Save data & Inventory System... Best practice!

I’m trying to decide the best way to go about this issue… I’m making a platformer game that will soon have an inventory. My engine is within the package called PlatformerEngine, and the actual implementation is within the package PlatformerImplementation. I created a DataParser class which reads a save file, and stores the data in multiple HashMaps. Later, you may call flush() in order to save changes made to DataParser. For instance…

// Blah blah blah, arbitrarily accessing the singleton class DataParser…
DataParser parser = getDataParser();

// Dynamically sets a property
parser.setProperty(“Settings”, “fullscreen”, “true”);

// Saves said property to an output file
parser.flush();

The data parser can basically be considered the save file itself, and is rather abstract.

I also plan to make an Inventory system which, of course, will store items acquired. The inventory will refer to particular parts of the DataParser to determine what is stored in the inventory.

I was thinking that I could convert String names from the DataParser (essentially the save file) to a particular object extending a class called Item. For instance, lets say the save file stored a name “Apple”. When the inventory wants to add apple from the save file, it would need to convert the String name to a particular instance of the class Item, and store it within the inventory.

My second idea was to simply have the Inventory class only point to the string data located in DataParser and leave it at that. When displaying the inventory to the Player, Images will be generated representing the names of the items that the Inventory points to. The advantage here is that what is stored is more centralized. The disadvantage is that whenever the inventory is loaded, it must parse through the inventory each time and determine what should be displayed and how the particular item behaves rather than already having the Items with image data and behaviors stored before hand.

What do you think I should do here? I’m kind of stuck until I come up with a solution…

Take a look at XStream. Saves and loads arbitrary objects and object trees. Dead easy to use.
Just design your SaveGame class and let XStream do the annoying work.

It’s basicly xml or json definitions of your actual objects. It’s not your best choice though, as you lose speed for it to be easily interpreted by humans. It’s really just text, which is easy to work with, but slow for machines (only to read/write. Once they’re in memory it’s no problem).

A different option is to serialize your objects (Kryo is a good one), because it’s faster to load. It’s also more difficult to edit by hand. Some people dont like their players to fiddle with the safefiles - It’s personal preference.

When being productive about making a game, I really can’t recommend you to invent everything from the ground up. It’s way faster to use something as easy as Kryo or XStream. If you want specific features, or find yourself bored one day you can look into it as practise.

Do these two items that you mentioned somehow save my object and allow me to retrieve it somehow, or does it only retrieve string data? My DataParser already works just fine at gathering string data.

Both of those projects will basicly save any object you have an instance of, exactly as it is.

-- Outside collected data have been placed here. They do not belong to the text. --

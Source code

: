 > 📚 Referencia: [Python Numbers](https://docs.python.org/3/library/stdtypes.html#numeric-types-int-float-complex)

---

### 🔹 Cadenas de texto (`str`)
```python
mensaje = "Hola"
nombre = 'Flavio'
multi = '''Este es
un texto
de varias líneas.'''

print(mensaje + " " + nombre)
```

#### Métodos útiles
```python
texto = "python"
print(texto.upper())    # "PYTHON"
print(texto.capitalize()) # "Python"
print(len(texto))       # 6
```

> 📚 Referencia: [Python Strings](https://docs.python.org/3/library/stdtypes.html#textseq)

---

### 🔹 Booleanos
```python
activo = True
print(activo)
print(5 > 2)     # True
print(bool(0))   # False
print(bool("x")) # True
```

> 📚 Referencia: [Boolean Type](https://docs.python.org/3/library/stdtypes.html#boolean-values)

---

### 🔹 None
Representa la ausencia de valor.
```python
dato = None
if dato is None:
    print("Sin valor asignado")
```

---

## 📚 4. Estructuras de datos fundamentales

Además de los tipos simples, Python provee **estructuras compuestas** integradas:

They will also load it, and it will be an exact replica of the instance you saved. Its very easy to use. I believe XStream only needs like 3 lines of code to work.

They way they do it is different though. Kryo does a pure data serialization, and its fast and small.
XStream makes it into an xml document, which is slower, but easier to read by humans.

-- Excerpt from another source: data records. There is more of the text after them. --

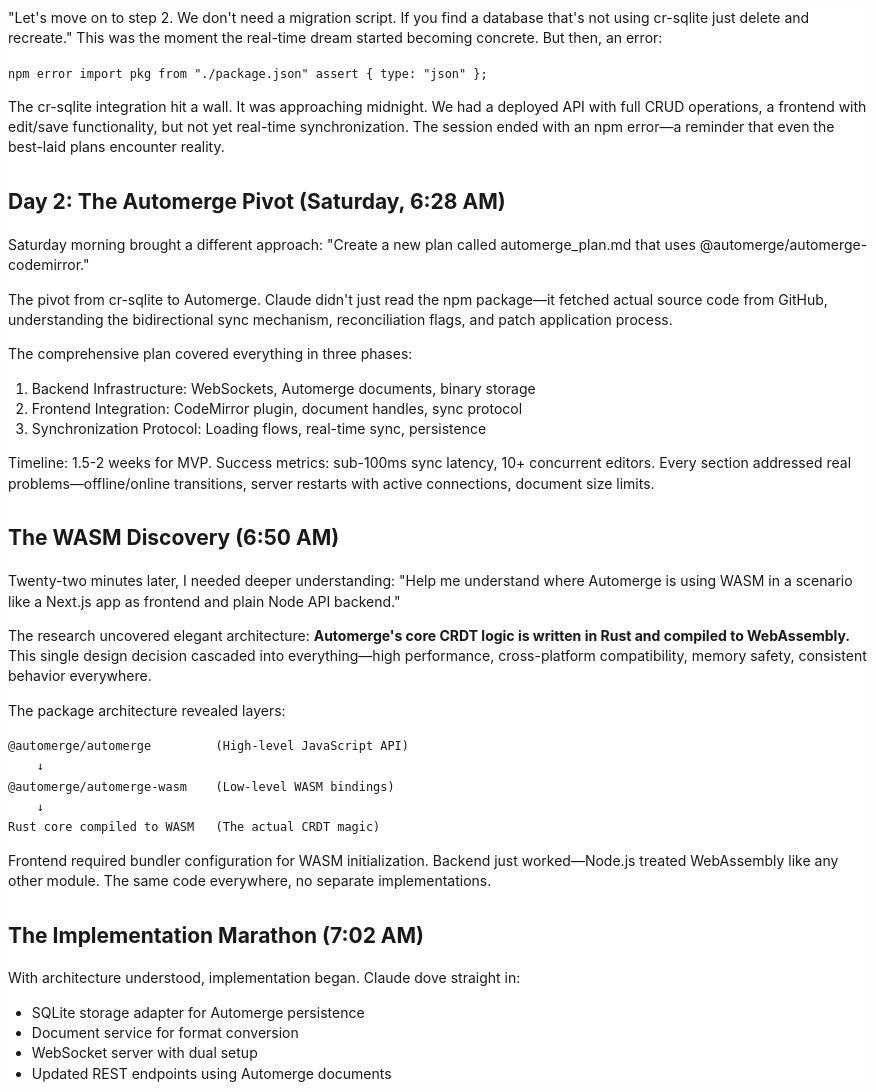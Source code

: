 "Let's move on to step 2. We don't need a migration script. If you find a database that's not using cr-sqlite just delete and recreate." This was the moment the real-time dream started becoming concrete. But then, an error:

```
npm error import pkg from "./package.json" assert { type: "json" };
```

The cr-sqlite integration hit a wall. It was approaching midnight. We had a deployed API with full CRUD operations, a frontend with edit/save functionality, but not yet real-time synchronization. The session ended with an npm error—a reminder that even the best-laid plans encounter reality.

## Day 2: The Automerge Pivot (Saturday, 6:28 AM)

Saturday morning brought a different approach: "Create a new plan called automerge_plan.md that uses @automerge/automerge-codemirror."

The pivot from cr-sqlite to Automerge. Claude didn't just read the npm package—it fetched actual source code from GitHub, understanding the bidirectional sync mechanism, reconciliation flags, and patch application process.

The comprehensive plan covered everything in three phases:
1. Backend Infrastructure: WebSockets, Automerge documents, binary storage
2. Frontend Integration: CodeMirror plugin, document handles, sync protocol  
3. Synchronization Protocol: Loading flows, real-time sync, persistence

Timeline: 1.5-2 weeks for MVP. Success metrics: sub-100ms sync latency, 10+ concurrent editors. Every section addressed real problems—offline/online transitions, server restarts with active connections, document size limits.

## The WASM Discovery (6:50 AM)

Twenty-two minutes later, I needed deeper understanding: "Help me understand where Automerge is using WASM in a scenario like a Next.js app as frontend and plain Node API backend."

The research uncovered elegant architecture: **Automerge's core CRDT logic is written in Rust and compiled to WebAssembly.** This single design decision cascaded into everything—high performance, cross-platform compatibility, memory safety, consistent behavior everywhere.

The package architecture revealed layers:
```
@automerge/automerge         (High-level JavaScript API)
    ↓
@automerge/automerge-wasm    (Low-level WASM bindings)
    ↓
Rust core compiled to WASM   (The actual CRDT magic)
```

Frontend required bundler configuration for WASM initialization. Backend just worked—Node.js treated WebAssembly like any other module. The same code everywhere, no separate implementations.

## The Implementation Marathon (7:02 AM)

With architecture understood, implementation began. Claude dove straight in:
- SQLite storage adapter for Automerge persistence
- Document service for format conversion
- WebSocket server with dual setup
- Updated REST endpoints using Automerge documents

I like both for different purposes.

Erm, okay, I just discovered the usefulness of implementing the Serializable interface. I’d love to use what you suggested, but I’m almost done with my reinvention of the wheel. Thanks for the advice, though. I’ll be sure to use those tools in the future. Withdrawn.

I am aware from the opening post, and I know I wasnt exactly addressing the problem you have at hand. ::slight_smile:

On the serializing note, Kryo is the better choice than the default java one… Just sayin’. Nate put out a few graphs recently, and Kryo was superior in all except one if I recall correctly.

i would use xsd and than generate the code with jaxb. Than i can also easy determine the version of the savedata by validating against the xsd.

Excluding readability, do these tools offer any benefits that Java’s built-in serialization does not supply?

Readability and ease of use is arguable since you need to learn a little bit of new API to use those libraries. Then again, if you haven’t used java’s “built-in” serialization before, you’re going to need to learn that API as well.

Nothing wrong with re-inventing the wheel to learn and get a feel of what’s going on behind the scene. After you’re confident how serialization works, or if you just don’t care, you can use these other libraries that can either be 1) Easier to learn than the java built-in library 2) Easier to use 3) More efficient (Faster) (or a combination of these).

In the end , programming is all about utilizing other people’s code, so learning to use things like XStream and Kryo is only going to make your games easier to make and also more efficient than your own “re-invention” of the wheel. I.e, you can focus on making your game instead of figuring out the best way to save and load data.

Of course, nothing wrong with re-inventing the wheel if you want to learn and explore :slight_smile: - I do this all the time.

Don’t forget that the builtin serialization is strongly tied to exact implementation, where some other libraries this will be less so.

I’m a fan of using Jackson for serialization, since you can serialize to JSON for readability when debugging, then change a line of code to switch it to BSON which is more compact and obfuscated.